Por que o diabetes afeta os rins e pode gerar amputações?
Os níveis elevados de glicose no sangue sobrecarregam os rins, obrigando-os a filtrar muito mais sangue e evoluindo com perda de moléculas de proteína na urina. A perda de sensibilidade pelo comprometimento dos nervos é muito grave por permitir que ferimentos passem despercebidos. Associadas à má circulação pelo “endurecimento das artérias” (aterosclerose), lesões podem se tornar infecções graves e até mesmo levar a amputações de parte dos membros inferiores (dedos, pés, perna), se não forem reconhecidas e tratadas a tempo.
O diabetes pode levar a problemas sexuais? Como tratá-los?
A má circulação e o comprometimento dos nervos, frequentemente associados ao estresse e à ansiedade, podem levar à disfunção erétil ou impotência.

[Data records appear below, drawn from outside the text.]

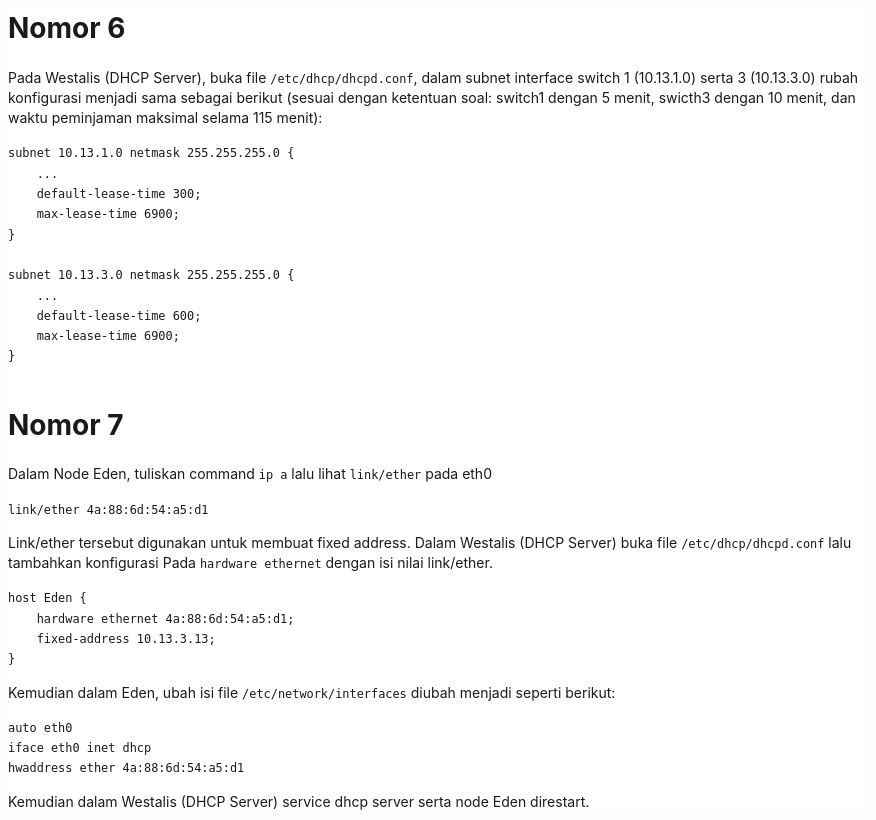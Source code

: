 # Nomor 6


Pada Westalis (DHCP Server), buka file `/etc/dhcp/dhcpd.conf`,  dalam subnet interface switch 1 (10.13.1.0) serta 3 (10.13.3.0) rubah konfigurasi menjadi sama sebagai berikut (sesuai dengan ketentuan soal: switch1 dengan 5 menit, swicth3 dengan 10 menit, dan waktu peminjaman maksimal selama 115 menit):
```
subnet 10.13.1.0 netmask 255.255.255.0 {
	...
    default-lease-time 300;
    max-lease-time 6900;
}

subnet 10.13.3.0 netmask 255.255.255.0 {
	...
    default-lease-time 600;
    max-lease-time 6900;
}
```

# Nomor 7

Dalam Node Eden, tuliskan command `ip a` lalu lihat `link/ether` pada eth0

```
link/ether 4a:88:6d:54:a5:d1
```

Link/ether tersebut digunakan untuk membuat fixed address. 
Dalam Westalis (DHCP Server) buka file `/etc/dhcp/dhcpd.conf` lalu tambahkan konfigurasi Pada `hardware ethernet` dengan isi nilai link/ether.

```
host Eden {
    hardware ethernet 4a:88:6d:54:a5:d1;
    fixed-address 10.13.3.13;
}
```

Kemudian dalam Eden, ubah isi file `/etc/network/interfaces` diubah menjadi seperti berikut:

```
auto eth0
iface eth0 inet dhcp
hwaddress ether 4a:88:6d:54:a5:d1
```
Kemudian dalam Westalis (DHCP Server) service dhcp server serta node Eden direstart.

O tratamento inclui o uso correto dos medicamentos específicos indicados pelo médico, além de implantes e bombas de vácuo, que podem ser eventualmente indicados. Nesse sentido, é importante citar algumas medidas preventivas, como forma de retardar também as demais complicações crônicas do diabetes, como o controle da glicemia, evitar hábitos sedentários, controlar a pressão arterial, parar de fumar e reduzir o consumo de bebidas alcoólicas. Tais medidas podem colaborar no tratamento do diabetes e na prevenção destas graves complicações. Como se diz: “é melhor prevenir do que remediar”, não é mesmo?